John relied on spontaneity in his actors and creating that. But he really used improvisation as a way to find the core of the scene, and then the actors would learn the lines and we’d run the scene. They’d repeat it again and again to get it right — it wasn’t just a one-take thing. The style was completely different.
And yet, when you step back away, they are both very independent, very specific filmmakers with their own style. It was kind of a great little training ground for me to say, “Oh, here I am, I’m just going to take a break from this film Eraserhead — which seems to be going on forever — yet we’re on to something. We just don’t know what it is.” But I needed a paying job, so I worked for John Cassavetes for a few months. And then I’d go back to Eraserhead.
You looked up to Cassavetes — was it tough learning to speak up for yourself in front of someone you idolized?
It was completely tough! I had no idea what to do. First of all, the films I’d worked on were student films, little films. They were my films. Eraserhead was a very small film with very few people. John Cassavetes, all of a sudden, was making this professional film. We had a cinemobile full of equipment, several movie cameras, lots of lights, a bigger crew, real actors that the world knew — this was a whole different ballgame. So, yeah, finding a voice in that melee of production on that scale was a completely new thing.
But John was very accepting, and the reason he loved to make his own films — as opposed to studio films — was that, in his own world, he could invite anybody to be a part of the filmmaking process. And he loved to have young people part of it because he loved other opinions. He had a sense of where it was going with the acting, but he hated the idea that it looked like a studio film. It was so offensive to him that actors stood there and had backlight on them. He couldn’t understand why anyone would do that, and he certainly didn’t want it in his film.
So, all of a sudden, we’re following him making his film, but he’s letting us do it.
Was it helpful to have gone back to Eraserhead with that experience?
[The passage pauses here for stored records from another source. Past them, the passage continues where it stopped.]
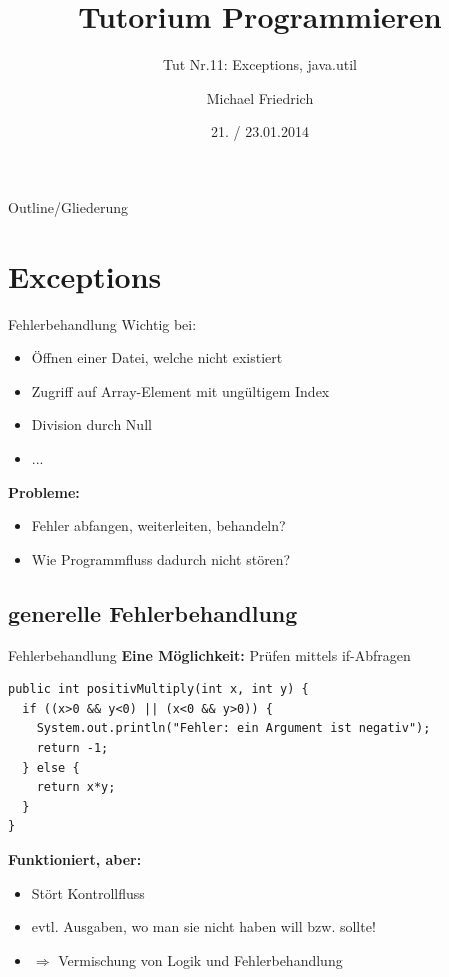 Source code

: \documentclass[18pt]{beamer}
\title[Prog Tut Nr. 11]{Tutorium Programmieren}
\subtitle{Tut Nr.11: Exceptions, java.util}
\author{Michael Friedrich}
\date{21. / 23.01.2014}
\institute{Institut f\"ur theoretische Informatik}
\begin{document}

\begin{frame}
	\titlepage
\end{frame}

\begin{frame}{Outline/Gliederung}
  \tableofcontents
\end{frame}

\section{Exceptions}
\begin{frame}{Fehlerbehandlung}
Wichtig bei:
\begin{itemize}
	\item Öffnen einer Datei, welche nicht existiert
  \item Zugriff auf Array-Element mit ungültigem Index
  \item Division durch Null
  \item ...
\end{itemize}
\pause
\textbf{Probleme:}
\begin{itemize}
	\item Fehler abfangen, weiterleiten, behandeln?
  \item Wie Programmfluss dadurch nicht stören?
\end{itemize}
\end{frame}

\subsection{generelle Fehlerbehandlung}
\begin{frame}[fragile]{Fehlerbehandlung}
	\textbf{Eine Möglichkeit:} Prüfen mittels if-Abfragen
  \begin{lstlisting}
public int positivMultiply(int x, int y) {
  if ((x>0 && y<0) || (x<0 && y>0)) {
    System.out.println("Fehler: ein Argument ist negativ");
    return -1;
  } else {
    return x*y;
  }
}
  \end{lstlisting}
  \pause
  \textbf{Funktioniert, aber:}
  \begin{itemize}
    \item Stört Kontrollfluss
    \item evtl. Ausgaben, wo man sie nicht haben will bzw. sollte!
    \item[] $\Rightarrow$ Vermischung von Logik und Fehlerbehandlung
  \end{itemize}
\end{frame}
\end{document}
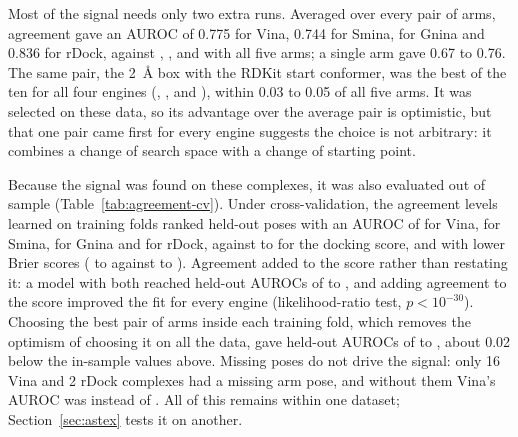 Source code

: Most of the signal needs only two extra runs. Averaged over every pair of arms, agreement
gave an AUROC of 0.775 for Vina, 0.744 for Smina,  for Gnina and 0.836 for rDock,
against , ,  and  with all five arms; a single arm gave 0.67 to 0.76.
The same pair, the \SI{2}{\angstrom} box with the RDKit start conformer, was the best of the
ten for all four engines (, ,  and ), within 0.03 to 0.05 of all five
arms. It was selected on these data, so its advantage over the average pair is optimistic,
but that one pair came first for every engine suggests the choice is not arbitrary: it
combines a change of search space with a change of starting point.

Because the signal was found on these complexes, it was also evaluated out of sample
(Table~\ref{tab:agreement-cv}). Under cross-validation, the agreement levels learned on
training folds ranked held-out poses with an AUROC of  for Vina,  for Smina, 
for Gnina and  for rDock, against  to  for the docking score, and with lower
Brier scores ( to  against  to ). Agreement added to the score rather
than restating it: a model with both reached held-out AUROCs of  to , and adding
agreement to the score improved the fit for every engine (likelihood-ratio test, $p <
10^{-30}$). Choosing the best pair of arms inside each training fold, which removes the
optimism of choosing it on all the data, gave held-out AUROCs of  to , about 0.02
below the in-sample values above. Missing poses do not drive the signal: only 16 Vina and 2
rDock complexes had a missing arm pose, and without them Vina's AUROC was  instead of
. All of this remains within one dataset; Section~\ref{sec:astex} tests it on another.

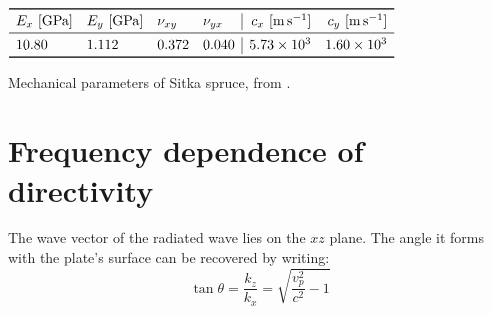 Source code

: \documentclass[a4paper]{article}
\begin{document}
\begin{table}[h]
	\centering
	$\begin{array}{llll|rr}
		\toprule
		E_x~[\si{\giga\pascal]}& E_y~[\si{\giga\pascal}] & \nu_{xy} & \nu_{yx} & c_x~[\si{\meter\per\second}] &  c_y~[\si{\meter\per\second}]\\
		\midrule
		10.80 & 1.112 & 0.372 & 0.040 & 5.73\times10^3 & 1.60\times10^3\\
		\bottomrule
	\end{array}$
	\caption{Mechanical parameters of Sitka spruce, from \cite{wood}.}
	\label{tab:wood}
\end{table}

\section{Frequency dependence of directivity}

The wave vector of the radiated wave lies on the $xz$ plane. The angle it forms with the plate's surface can be recovered by writing:
$$ \tan \theta = \frac{k_z}{k_x} = \sqrt{\frac{v_p^2}{c^2} - 1} $$

\printbibliography
\end{document}
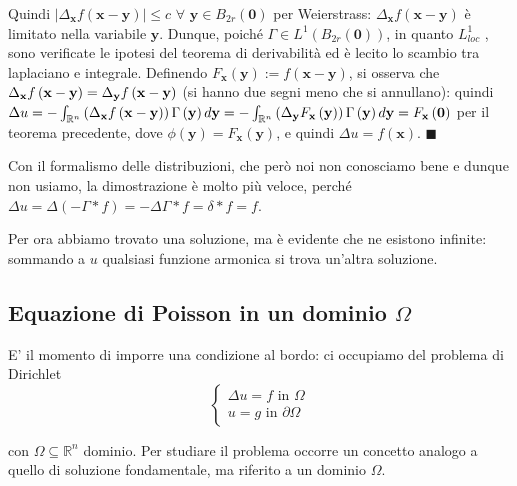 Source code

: \documentclass{article}
\begin{document}
Quindi $\left\vert \Delta _{\mathbf{x}}f\left( \mathbf{x-y}\right)
\right\vert \leq c$ $\forall $ $\mathbf{y}\in B_{2r}\left( \mathbf{0}\right) 
$ per Weierstrass: $\Delta _{\mathbf{x}}f\left( \mathbf{x-y}\right) $ \`{e}
limitato nella variabile $\mathbf{y}$. Dunque, poich\'{e} $\Gamma \in
L^{1}\left( B_{2r}\left( \mathbf{0}\right) \right) $, in quanto $L_{loc}^{1}$%
, sono verificate le ipotesi del teorema di derivabilit\`{a} ed \`{e} lecito
lo scambio tra laplaciano e integrale. Definendo $F_{\mathbf{x}}\left( 
\mathbf{y}\right) :=f\left( \mathbf{x-y}\right) $, si osserva che $\Delta _{%
\mathbf{x}}f\left( \mathbf{x-y}\right) =\Delta _{\mathbf{y}}f\left( \mathbf{%
x-y}\right) $ (si hanno due segni meno che si annullano): quindi $\Delta
u=-\int_{%
\mathbb{R}
^{n}}\left( \Delta _{\mathbf{x}}f\left( \mathbf{x-y}\right) \right) \Gamma
\left( \mathbf{y}\right) d\mathbf{y}=-\int_{%
\mathbb{R}
^{n}}\left( \Delta _{\mathbf{y}}F_{\mathbf{x}}\left( \mathbf{y}\right)
\right) \Gamma \left( \mathbf{y}\right) d\mathbf{y}=F_{\mathbf{x}}\left( 
\mathbf{0}\right) $ per il teorema precedente, dove $\phi \left( \mathbf{y}%
\right) =F_{\mathbf{x}}\left( \mathbf{y}\right) $, e quindi $\Delta
u=f\left( \mathbf{x}\right) $. $\blacksquare $

Con il formalismo delle distribuzioni, che per\`{o} noi non conosciamo bene
e dunque non usiamo, la dimostrazione \`{e} molto pi\`{u} veloce, perch\'{e} 
$\Delta u=\Delta \left( -\Gamma \ast f\right) =-\Delta \Gamma \ast f=\delta
\ast f=f$.

Per ora abbiamo trovato una soluzione, ma \`{e} evidente che ne esistono
infinite: sommando a $u$ qualsiasi funzione armonica si trova un'altra
soluzione.

\subsection{Equazione di Poisson in un dominio $\Omega $}

E' il momento di imporre una condizione al bordo: ci occupiamo del problema
di Dirichlet%
\begin{equation*}
\left\{ 
\begin{array}{c}
\Delta u=f\text{ in }\Omega \\ 
u=g\text{ in }\partial \Omega%
\end{array}%
\right.
\end{equation*}

con $\Omega \subseteq 
\mathbb{R}
^{n}$ dominio. Per studiare il problema occorre un concetto analogo a quello
di soluzione fondamentale, ma riferito a un dominio $\Omega $.
\end{document}
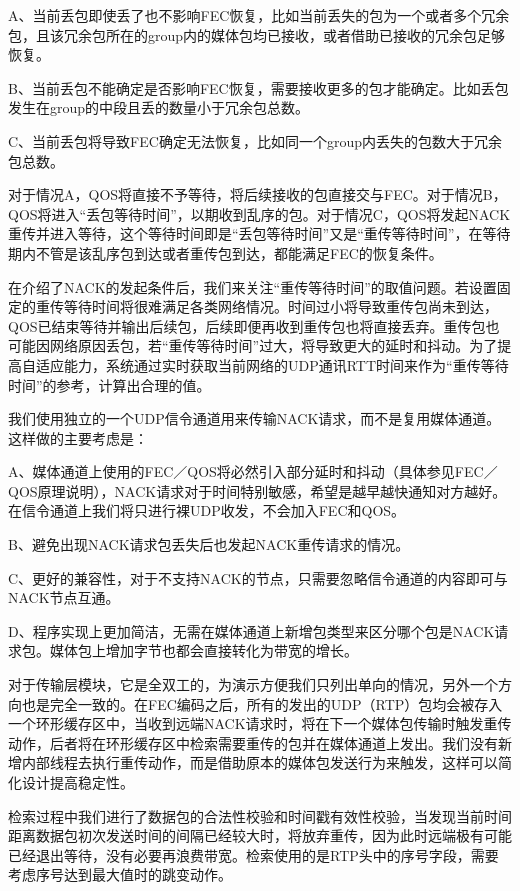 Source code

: \documentclass[onecolumn]{article}
\begin{document}
\begin{CJK*}{UTF8}{gbsn}
		A、当前丢包即使丢了也不影响FEC恢复，比如当前丢失的包为一个或者多个冗余包，且该冗余包所在的group内的媒体包均已接收，或者借助已接收的冗余包足够恢复。
		
		B、当前丢包不能确定是否影响FEC恢复，需要接收更多的包才能确定。比如丢包发生在group的中段且丢的数量小于冗余包总数。
		
		C、当前丢包将导致FEC确定无法恢复，比如同一个group内丢失的包数大于冗余包总数。
		
		对于情况A，QOS将直接不予等待，将后续接收的包直接交与FEC。对于情况B，QOS将进入“丢包等待时间”，以期收到乱序的包。对于情况C，QOS将发起NACK重传并进入等待，这个等待时间即是“丢包等待时间”又是“重传等待时间”，在等待期内不管是该乱序包到达或者重传包到达，都能满足FEC的恢复条件。
		
		在介绍了NACK的发起条件后，我们来关注“重传等待时间”的取值问题。若设置固定的重传等待时间将很难满足各类网络情况。时间过小将导致重传包尚未到达，QOS已结束等待并输出后续包，后续即便再收到重传包也将直接丢弃。重传包也可能因网络原因丢包，若“重传等待时间”过大，将导致更大的延时和抖动。为了提高自适应能力，系统通过实时获取当前网络的UDP通讯RTT时间来作为“重传等待时间”的参考，计算出合理的值。
		
		我们使用独立的一个UDP信令通道用来传输NACK请求，而不是复用媒体通道。这样做的主要考虑是：
		
		A、媒体通道上使用的FEC／QOS将必然引入部分延时和抖动（具体参见FEC／QOS原理说明），NACK请求对于时间特别敏感，希望是越早越快通知对方越好。在信令通道上我们将只进行裸UDP收发，不会加入FEC和QOS。
		
		B、避免出现NACK请求包丢失后也发起NACK重传请求的情况。
		
		C、更好的兼容性，对于不支持NACK的节点，只需要忽略信令通道的内容即可与NACK节点互通。
		
		D、程序实现上更加简洁，无需在媒体通道上新增包类型来区分哪个包是NACK请求包。媒体包上增加字节也都会直接转化为带宽的增长。
		
		对于传输层模块，它是全双工的，为演示方便我们只列出单向的情况，另外一个方向也是完全一致的。在FEC编码之后，所有的发出的UDP（RTP）包均会被存入一个环形缓存区中，当收到远端NACK请求时，将在下一个媒体包传输时触发重传动作，后者将在环形缓存区中检索需要重传的包并在媒体通道上发出。我们没有新增内部线程去执行重传动作，而是借助原本的媒体包发送行为来触发，这样可以简化设计提高稳定性。
		
		检索过程中我们进行了数据包的合法性校验和时间戳有效性校验，当发现当前时间距离数据包初次发送时间的间隔已经较大时，将放弃重传，因为此时远端极有可能已经退出等待，没有必要再浪费带宽。检索使用的是RTP头中的序号字段，需要考虑序号达到最大值时的跳变动作。
		

\end{CJK*}
\end{document}

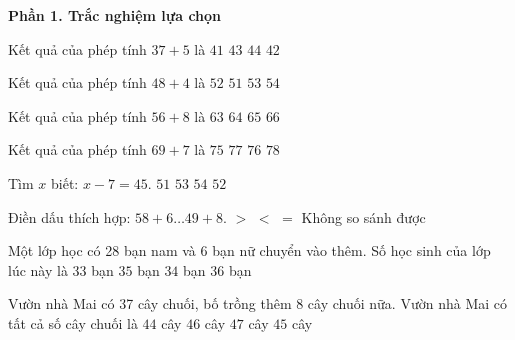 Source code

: \textbf{Phần 1. Trắc nghiệm lựa chọn}

\begin{ex} %
Kết quả của phép tính $37 + 5$ là
\choice
{$41$}
{$43$}
{$44$}
{\True $42$}
\end{ex}

\begin{ex} %
Kết quả của phép tính $48 + 4$ là
\choice
{\True $52$}
{$51$}
{$53$}
{$54$}
\end{ex}

\begin{ex} %
Kết quả của phép tính $56 + 8$ là
\choice
{$63$}
{\True $64$}
{$65$}
{$66$}
\end{ex}

\begin{ex} %
Kết quả của phép tính $69 + 7$ là
\choice
{$75$}
{$77$}
{\True $76$}
{$78$}
\end{ex}

\begin{ex} %
Tìm $x$ biết: $x - 7 = 45$.
\choice
{$51$}
{$53$}
{$54$}
{\True $52$}
\end{ex}

\begin{ex} %
Điền dấu thích hợp: $58 + 6 \dots 49 + 8$.
\choice
{\True $>$}
{$<$}
{$=$}
{Không so sánh được}
\end{ex}

\begin{ex} %
Một lớp học có 28 bạn nam và 6 bạn nữ chuyển vào thêm. Số học sinh của lớp lúc này là
\choice
{$33$ bạn}
{$35$ bạn}
{\True $34$ bạn}
{$36$ bạn}
\end{ex}

\begin{ex} %
Vườn nhà Mai có 37 cây chuối, bố trồng thêm 8 cây chuối nữa. Vườn nhà Mai có tất cả số cây chuối là
\choice
{$44$ cây}
{$46$ cây}
{$47$ cây}
{\True $45$ cây}
\end{ex}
That was difficult. It was difficult because you learned all these new tricks, your eyes are open to all these new things … and then you go back to Eraserhead and forget it for a moment to do this other one. I did it a couple of times because there were other small projects I had to go out and do because it took four years.
You’ve been lucky enough to have relationships with directors that have stretched on for multiple films — Ang Lee, David Lynch, Jim Jarmusch. Does it make it easier to establish a rapport with a director?
Yeah, it’s always easier because you already have a shorthand. With Ang Lee it was great because we’d already established a working relationship. I knew what Ang needed, I knew how to be supportive. Ang was one to really enjoy and luxuriate in the prep process. When we did The Ice Storm, the first one [collaboration], he needed to lay out exactly what was happening at that moment in that part of the country. At that moment, in the early 70s, in the affluent West Coast — well, how do I say it — it was the land of upper-middle class privileged people.
To place that in the political milieu of the moment — the politics of Richard Nixon, the student unrest on the streets, the war in Vietnam — all those things that were happening. All the music of the time. Johnny Carson was very popular, he had a line of clothing. All these things were happening. What the clothing looked like. All the young actors weren’t born then, and they had to know all about it because us older folks had all been there. It was great to be reminded and see it all again, to live in it so we could place the film correctly.
Judging from what I’ve read about the scale and magnitude of the production on Ride with the Devil [a 1999 collaboration between Elmes and Ang Lee], it was probably helpful to have done The Ice Storm before.
Yeah, Ride with the Devil was bigger, and in a way, none of us had experienced that. It was a big step backwards to Civil War time, and it was a real education for us. Ang took us all back — here’s the architecture, here’s where you lived, here’s what you wore, this is what the guns were like, this is the food. All those things had to be right for Ang, and if he got those things right, then the story would fall into place.
And in terms of working with Jim Jarmusch, was it helpful to have worked with him before Paterson, where so much of the visual style is making bus rides and walks with Adam Driver’s Paterson look interesting?
Yes, there’s that, certainly. Each director, regardless of how well you know them, comes to a project with a point of view. They come to it having thoroughly thought it through, at least in my experience. They really have done an enormous amount of work, the director has in some cases written and outlined a character for the actor. When they start those casting discussions, they’ve got something to say to the actor, and then they draw on what the actor has. They come to a middle ground.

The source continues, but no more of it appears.